Plain-text document sources

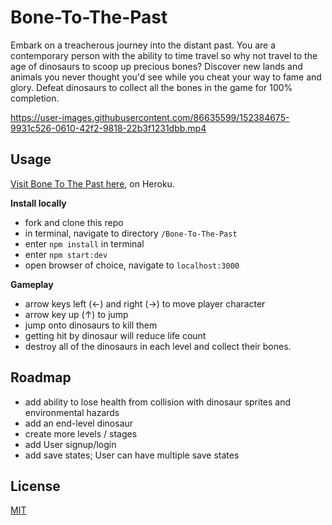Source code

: # Bone-To-The-Past
Embark on a treacherous journey into the distant past. You are a contemporary person with the ability to time travel so why not travel to the age of dinosaurs to scoop up precious bones? Discover new lands and animals you never thought you'd see while you cheat your way to fame and glory. Defeat dinosaurs to collect all the bones in the game for 100% completion.


https://user-images.githubusercontent.com/86635599/152384675-9931c526-0610-42f2-9818-22b3f1231dbb.mp4

## Usage
[Visit Bone To The Past here](https://bone-to-the-past.herokuapp.com/), on Heroku.

**Install locally**
- fork and clone this repo
- in terminal, navigate to directory `/Bone-To-The-Past`
- enter `npm install` in terminal
- enter `npm start:dev`
- open browser of choice, navigate to `localhost:3000`

**Gameplay**
- arrow keys left (←) and right (→) to move player character
- arrow key up (↑) to jump
- jump onto dinosaurs to kill them
- getting hit by dinosaur will reduce life count
- destroy all of the dinosaurs in each level and collect their bones. 

## Roadmap
- add ability to lose health from collision with dinosaur sprites and environmental hazards
- add an end-level dinosaur
- create more levels / stages
- add User signup/login
- add save states; User can have multiple save states

## License
[MIT](https://choosealicense.com/licenses/mit/)
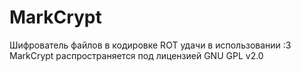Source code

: # MarkCrypt
Шифрователь файлов в кодировке ROT удачи в использовании :3
MarkCrypt распространяется под лицензией GNU GPL v2.0

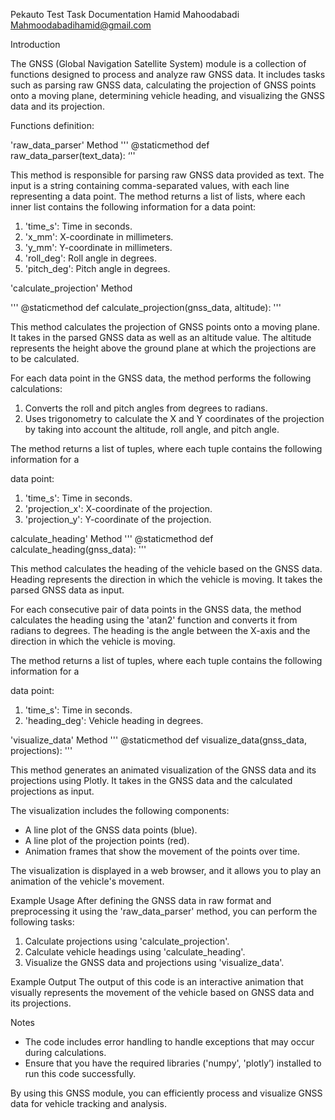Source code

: Pekauto Test Task Documentation
Hamid Mahoodabadi
Mahmoodabadihamid@gmail.com

Introduction

The GNSS (Global Navigation Satellite System) module is a collection of functions designed to process and analyze raw GNSS data. It includes tasks such as parsing raw GNSS data, calculating the projection of GNSS points onto a moving plane, determining vehicle heading, and visualizing the GNSS data and its projection.

Functions definition:

'raw_data_parser' Method
'''
@staticmethod
def raw_data_parser(text_data):
‘''

This method is responsible for parsing raw GNSS data provided as text. The input is a string containing comma-separated values, with each line representing a data point. The method returns a list of lists, where each inner list contains the following information for a data point:

1. 'time_s': Time in seconds.
2. 'x_mm': X-coordinate in millimeters.
3. 'y_mm': Y-coordinate in millimeters.
4. 'roll_deg': Roll angle in degrees.
5. 'pitch_deg': Pitch angle in degrees.

'calculate_projection' Method

'''
@staticmethod
def calculate_projection(gnss_data, altitude):
'''

This method calculates the projection of GNSS points onto a moving plane. It takes in the parsed GNSS data as well as an altitude value. The altitude represents the height above the ground plane at which the projections are to be calculated.

For each data point in the GNSS data, the method performs the following calculations:

1. Converts the roll and pitch angles from degrees to radians.
2. Uses trigonometry to calculate the X and Y coordinates of the projection by taking into account the altitude, roll angle, and pitch angle.

The method returns a list of tuples, where each tuple contains the following information for a 

data point:
1. 'time_s': Time in seconds.
2. 'projection_x': X-coordinate of the projection.
3. 'projection_y': Y-coordinate of the projection.


calculate_heading' Method
'''
@staticmethod
def calculate_heading(gnss_data):
'''

This method calculates the heading of the vehicle based on the GNSS data. Heading represents the direction in which the vehicle is moving. It takes the parsed GNSS data as input.

For each consecutive pair of data points in the GNSS data, the method calculates the heading using the 'atan2' function and converts it from radians to degrees. The heading is the angle between the X-axis and the direction in which the vehicle is moving.

The method returns a list of tuples, where each tuple contains the following information for a 

data point:
1. 'time_s': Time in seconds.
2. 'heading_deg': Vehicle heading in degrees.

'visualize_data' Method
'''
@staticmethod
def visualize_data(gnss_data, projections):
'''

This method generates an animated visualization of the GNSS data and its projections using Plotly. It takes in the GNSS data and the calculated projections as input.

The visualization includes the following components:
- A line plot of the GNSS data points (blue).
- A line plot of the projection points (red).
- Animation frames that show the movement of the points over time.

The visualization is displayed in a web browser, and it allows you to play an animation of the vehicle's movement.


Example Usage
After defining the GNSS data in raw format and preprocessing it using the 'raw_data_parser' method, you can perform the following tasks:

1. Calculate projections using 'calculate_projection'.
2. Calculate vehicle headings using 'calculate_heading'.
3. Visualize the GNSS data and projections using 'visualize_data'.


Example Output
The output of this code is an interactive animation that visually represents the movement of the vehicle based on GNSS data and its projections.


Notes
- The code includes error handling to handle exceptions that may occur during calculations.
- Ensure that you have the required libraries ('numpy', 'plotly’) installed to run this code successfully.

By using this GNSS module, you can efficiently process and visualize GNSS data for vehicle tracking and analysis.

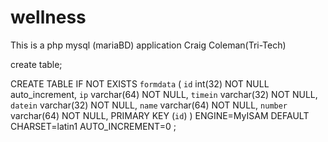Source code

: # wellness
This is a php mysql (mariaBD) application 
 Craig Coleman(Tri-Tech)
 
 create table;

CREATE TABLE IF NOT EXISTS `formdata` (
  `id` int(32) NOT NULL auto_increment,
  `ip` varchar(64) NOT NULL,
  `timein` varchar(32) NOT NULL,
  `datein` varchar(32) NOT NULL,
  `name` varchar(64) NOT NULL,
  `number` varchar(64) NOT NULL,
  PRIMARY KEY  (`id`)
) ENGINE=MyISAM  DEFAULT CHARSET=latin1 AUTO_INCREMENT=0 ;
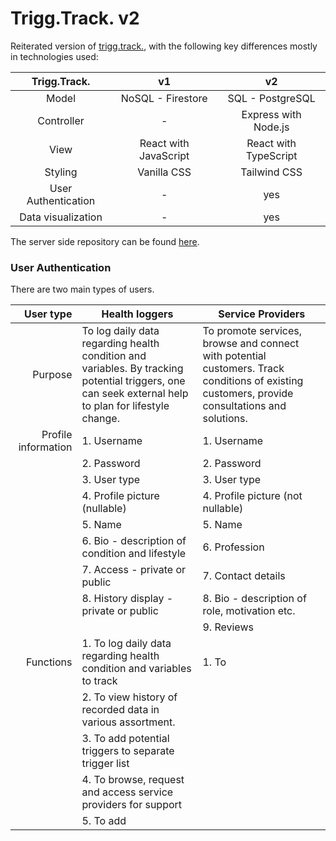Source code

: # Trigg.Track. v2

Reiterated version of [trigg.track.](https://github.com/mervin-njy/trigg-track), with the following key differences mostly in technologies used:

|   **Trigg.Track.**  |         **v1**        |         **v2**        |
|:-------------------:|:---------------------:|:---------------------:|
|               Model | NoSQL - Firestore     | SQL - PostgreSQL      |
|          Controller | -                     | Express with Node.js  |
|                View | React with JavaScript | React with TypeScript |
|             Styling | Vanilla CSS           | Tailwind CSS          |
| User Authentication | -                     | yes                   |
|  Data visualization | -                     | yes                   |

The server side repository can be found [here](https://github.com/mervin-njy/trigg-track-v2_client).

### User Authentication

There are two main types of users. 

|       **User type** | **Health loggers**                                                                                                                                     | **Service Providers**                                                                                                                          |
|--------------------:|--------------------------------------------------------------------------------------------------------------------------------------------------------|------------------------------------------------------------------------------------------------------------------------------------------------|
|             Purpose | To log daily data regarding health condition and variables.  By tracking potential triggers, one can seek external help  to plan for lifestyle change. | To promote services, browse and connect with potential customers. Track conditions of existing customers, provide consultations and solutions. |
| Profile information | 1. Username                                                                                                                                            | 1. Username                                                                                                                                    |
|                     | 2. Password                                                                                                                                            | 2. Password                                                                                                                                    |
|                     | 3. User type                                                                                                                                           | 3. User type                                                                                                                                   |
|                     | 4. Profile picture (nullable)                                                                                                                          | 4. Profile picture (not nullable)                                                                                                              |
|                     | 5. Name                                                                                                                                                | 5. Name                                                                                                                                        |
|                     | 6. Bio - description of condition and lifestyle                                                                                                        | 6. Profession                                                                                                                                  |
|                     | 7. Access - private or public                                                                                                                          | 7. Contact details                                                                                                                             |
|                     | 8. History display - private or public                                                                                                                 | 8. Bio - description of role, motivation etc.                                                                                                  |
|                     |                                                                                                                                                        | 9. Reviews                                                                                                                                     |
|           Functions | 1. To log daily data regarding health condition and variables to track                                                                                 | 1. To                                                                                                                                          |
|                     | 2. To view history of recorded data in various assortment.                                                                                             |                                                                                                                                                |
|                     | 3. To add potential triggers to separate trigger list                                                                                                  |                                                                                                                                                |
|                     | 4. To browse, request and access service providers for support                                                                                         |                                                                                                                                                |
|                     | 5. To add                                                                                                                                              |                                                                                                                                                |
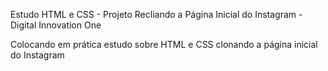 Estudo HTML e CSS - Projeto Recliando a Página Inicial do Instagram - Digital Innovation One

Colocando em prática estudo sobre HTML e CSS clonando a página inicial do Instagram
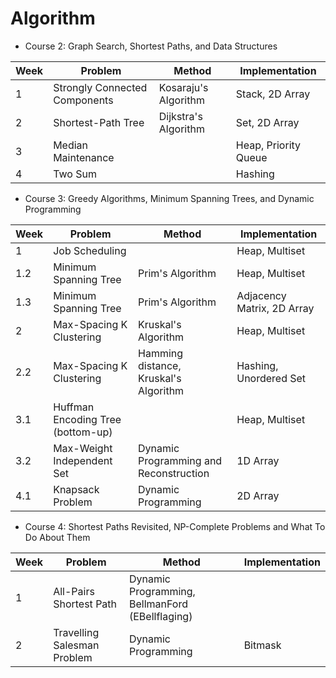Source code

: # Algorithm

* Course 2: Graph Search, Shortest Paths, and Data Structures

| Week  | 	          Problem            |     Method    |  Implementation |
| ----- | ------------------------------ | ------------- | ------------- |
|   1   | Strongly Connected Components  | Kosaraju's Algorithm |  Stack, 2D Array  |
|   2   |            Shortest-Path Tree  | Dijkstra's Algorithm |   Set, 2D Array |
|   3   |            Median Maintenance  |            | Heap, Priority Queue |
|   4   |            Two Sum    |             | Hashing|

* Course 3: Greedy Algorithms, Minimum Spanning Trees, and Dynamic Programming

| Week  | 	          Problem            |     Method    | Implementation |
| ----- | ------------------------------ | ------------- | ------------- |
|   1   |                Job Scheduling  |  | Heap, Multiset |
| 1.2   |   Minimum Spanning Tree | Prim's Algorithm | Heap, Multiset |
| 1.3   |   Minimum Spanning Tree | Prim's Algorithm | Adjacency Matrix, 2D Array |
| 2 | Max-Spacing K Clustering | Kruskal's Algorithm | Heap, Multiset |
| 2.2 | Max-Spacing K Clustering | Hamming distance, Kruskal's Algorithm | Hashing, Unordered Set |
| 3.1 | Huffman Encoding Tree (bottom-up) |  | Heap, Multiset |  
| 3.2 | Max-Weight Independent Set | Dynamic Programming and Reconstruction | 1D Array | 
| 4.1 | Knapsack Problem | Dynamic Programming | 2D Array |

* Course 4: Shortest Paths Revisited, NP-Complete Problems and What To Do About Them

| Week  | 	          Problem            |     Method    | Implementation |
| ----- | ------------------------------ | ------------- | ------------- |
|   1   |                All-Pairs Shortest Path  |  Dynamic Programming, BellmanFord (EBellflaging) | |
|   2   |                Travelling Salesman Problem  | Dynamic Programming | Bitmask |
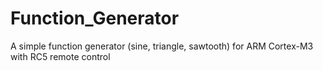 # Function_Generator
A simple function generator (sine, triangle, sawtooth) for ARM Cortex-M3 with RC5 remote control
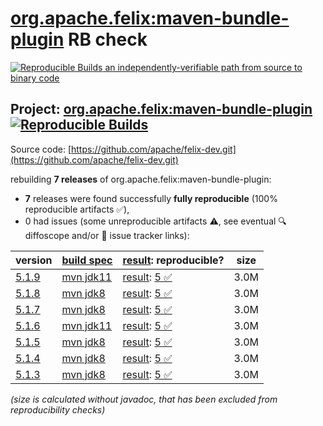 [org.apache.felix:maven-bundle-plugin](https://central.sonatype.com/artifact/org.apache.felix/maven-bundle-plugin/versions) RB check
=======

[![Reproducible Builds](https://reproducible-builds.org/images/logos/rb.svg) an independently-verifiable path from source to binary code](https://reproducible-builds.org/)

## Project: [org.apache.felix:maven-bundle-plugin](https://central.sonatype.com/artifact/org.apache.felix/maven-bundle-plugin/versions) [![Reproducible Builds](https://img.shields.io/endpoint?url=https://raw.githubusercontent.com/jvm-repo-rebuild/reproducible-central/master/content/org/apache/felix/maven-bundle-plugin/badge.json)](https://github.com/jvm-repo-rebuild/reproducible-central/blob/master/content/org/apache/felix/maven-bundle-plugin/README.md)

Source code: [https://github.com/apache/felix-dev.git](https://github.com/apache/felix-dev.git)

rebuilding **7 releases** of org.apache.felix:maven-bundle-plugin:
- **7** releases were found successfully **fully reproducible** (100% reproducible artifacts :white_check_mark:),
- 0 had issues (some unreproducible artifacts :warning:, see eventual :mag: diffoscope and/or :memo: issue tracker links):

| version | [build spec](/BUILDSPEC.md) | [result](https://reproducible-builds.org/docs/jvm/): reproducible? | size |
| -- | --------- | ------ | -- |
| [5.1.9](https://central.sonatype.com/artifact/org.apache.felix/maven-bundle-plugin/5.1.9/pom) | [mvn jdk11](maven-bundle-plugin-5.1.9.buildspec) | [result](maven-bundle-plugin-5.1.9.buildinfo): [5 :white_check_mark: ](maven-bundle-plugin-5.1.9.buildcompare) | 3.0M |
| [5.1.8](https://central.sonatype.com/artifact/org.apache.felix/maven-bundle-plugin/5.1.8/pom) | [mvn jdk8](maven-bundle-plugin-5.1.8.buildspec) | [result](maven-bundle-plugin-5.1.8.buildinfo): [5 :white_check_mark: ](maven-bundle-plugin-5.1.8.buildcompare) | 3.0M |
| [5.1.7](https://central.sonatype.com/artifact/org.apache.felix/maven-bundle-plugin/5.1.7/pom) | [mvn jdk8](maven-bundle-plugin-5.1.7.buildspec) | [result](maven-bundle-plugin-5.1.7.buildinfo): [5 :white_check_mark: ](maven-bundle-plugin-5.1.7.buildcompare) | 3.0M |
| [5.1.6](https://central.sonatype.com/artifact/org.apache.felix/maven-bundle-plugin/5.1.6/pom) | [mvn jdk11](maven-bundle-plugin-5.1.6.buildspec) | [result](maven-bundle-plugin-5.1.6.buildinfo): [5 :white_check_mark: ](maven-bundle-plugin-5.1.6.buildcompare) | 3.0M |
| [5.1.5](https://central.sonatype.com/artifact/org.apache.felix/maven-bundle-plugin/5.1.5/pom) | [mvn jdk8](maven-bundle-plugin-5.1.5.buildspec) | [result](maven-bundle-plugin-5.1.5.buildinfo): [5 :white_check_mark: ](maven-bundle-plugin-5.1.5.buildcompare) | 3.0M |
| [5.1.4](https://central.sonatype.com/artifact/org.apache.felix/maven-bundle-plugin/5.1.4/pom) | [mvn jdk8](maven-bundle-plugin-5.1.4.buildspec) | [result](maven-bundle-plugin-5.1.4.buildinfo): [5 :white_check_mark: ](maven-bundle-plugin-5.1.4.buildcompare) | 3.0M |
| [5.1.3](https://central.sonatype.com/artifact/org.apache.felix/maven-bundle-plugin/5.1.3/pom) | [mvn jdk8](maven-bundle-plugin-5.1.3.buildspec) | [result](maven-bundle-plugin-5.1.3.buildinfo): [5 :white_check_mark: ](maven-bundle-plugin-5.1.3.buildcompare) | 3.0M |

<i>(size is calculated without javadoc, that has been excluded from reproducibility checks)</i>
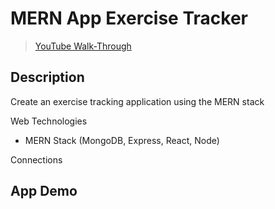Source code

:# **MERN App Exercise Tracker**
> [YouTube Walk-Through](https://www.youtube.com/watch?v=7CqJlxBYj-M)

## **Description**
Create an exercise tracking application using the MERN stack

Web Technologies
- MERN Stack (MongoDB, Express, React, Node)

Connections
<!-- [Font Awesome Icons](https://fontawesome.com/) -->

## **App Demo**
<!-- !["Gif of music player"](./img/demo-music-layer.gif) -->
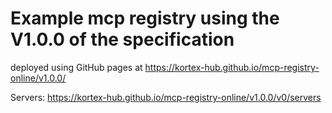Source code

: # Example mcp registry using the V1.0.0 of the specification

deployed using GitHub pages at https://kortex-hub.github.io/mcp-registry-online/v1.0.0/

Servers: https://kortex-hub.github.io/mcp-registry-online/v1.0.0/v0/servers
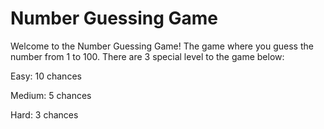 # Number Guessing Game

Welcome to the Number Guessing Game! The game where you guess the number from 1 to 100. There are 3 special level to the game below:
  
Easy: 10 chances
  
Medium: 5 chances
  
Hard: 3 chances
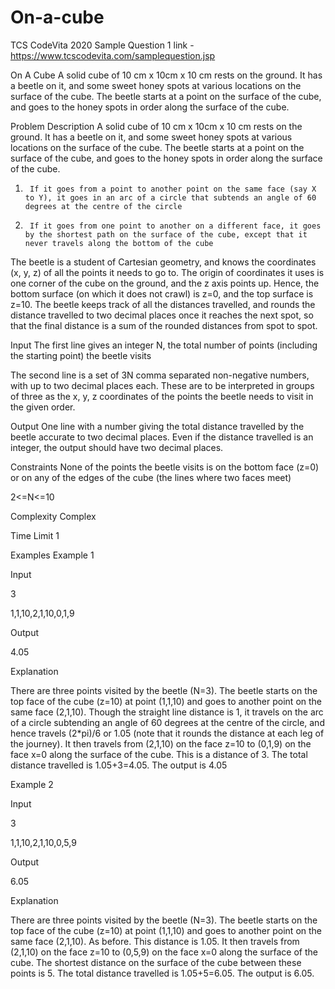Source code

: # On-a-cube
TCS CodeVita 2020 Sample Question 1 link - https://www.tcscodevita.com/samplequestion.jsp

On A Cube
A solid cube of 10 cm x 10cm x 10 cm rests on the ground.  It has a beetle on it, and some sweet honey spots at various locations on the surface of the cube.  The beetle starts at a point on the surface of the cube, and goes to the honey spots in order along the surface of the cube.

Problem Description
A solid cube of 10 cm x 10cm x 10 cm rests on the ground.  It has a beetle on it, and some sweet honey spots at various locations on the surface of the cube.  The beetle starts at a point on the surface of the cube, and goes to the honey spots in order along the surface of the cube.

1.      If it goes from a point to another point on the same face (say X to Y), it goes in an arc of a circle that subtends an angle of 60 degrees at the centre of the circle

2.      If it goes from one point to another on a different face, it goes by the shortest path on the surface of the cube, except that it never travels along the bottom of the cube

The beetle is a student of Cartesian geometry, and knows the coordinates (x, y, z) of all the points it needs to go to.  The origin of coordinates it uses is one corner of the cube on the ground, and the z axis points up.  Hence, the bottom surface (on which it does not crawl) is z=0, and the top surface is z=10.  The beetle keeps track of all the distances travelled, and rounds the distance travelled to two decimal places once it reaches the next spot, so that the final distance is a sum of the rounded distances from spot to spot.


Input
The first line gives an integer N, the total number of points (including the starting point) the beetle visits

The second line is a set of 3N comma separated non-negative numbers, with up to two decimal places each.  These are to be interpreted in groups of three as the x, y, z coordinates of the points the beetle needs to visit in the given order.

Output
One line with a number giving the total distance travelled by the beetle accurate to two decimal places.  Even if the distance travelled is an integer, the output should have two decimal places.

Constraints
None of the points the beetle visits is on the bottom face (z=0) or on any of the edges of the cube (the lines where two faces meet)

2<=N<=10

Complexity
Complex

Time Limit
1

Examples
Example 1

Input

3

1,1,10,2,1,10,0,1,9

Output

4.05

Explanation

There are three points visited by the beetle (N=3). The beetle starts on the top face of the cube (z=10) at point (1,1,10) and goes to another point on the same face (2,1,10).  Though the straight line distance is 1, it travels on the arc of a circle subtending an angle of 60 degrees at the centre of the circle, and hence travels (2*pi)/6 or 1.05 (note that it rounds the distance at each leg of the journey).  It then travels from (2,1,10) on the face z=10 to (0,1,9) on the face x=0 along the surface of the cube. This is a distance of 3.  The total distance travelled is 1.05+3=4.05.  The output is 4.05

Example 2

Input

3

1,1,10,2,1,10,0,5,9

Output

6.05

Explanation

There are three points visited by the beetle (N=3). The beetle starts on the top face of the cube (z=10) at point (1,1,10) and goes to another point on the same face (2,1,10).  As before. This distance is 1.05.   It then travels from (2,1,10) on the face z=10 to (0,5,9) on the face x=0 along the surface of the cube. The shortest distance on the surface of the cube between these points is 5.  The total distance travelled is 1.05+5=6.05.  The output is 6.05.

**Problem details:**
Using the entries above, give the number of lines that carry the string "browser", without anything else.

**Your response:**
2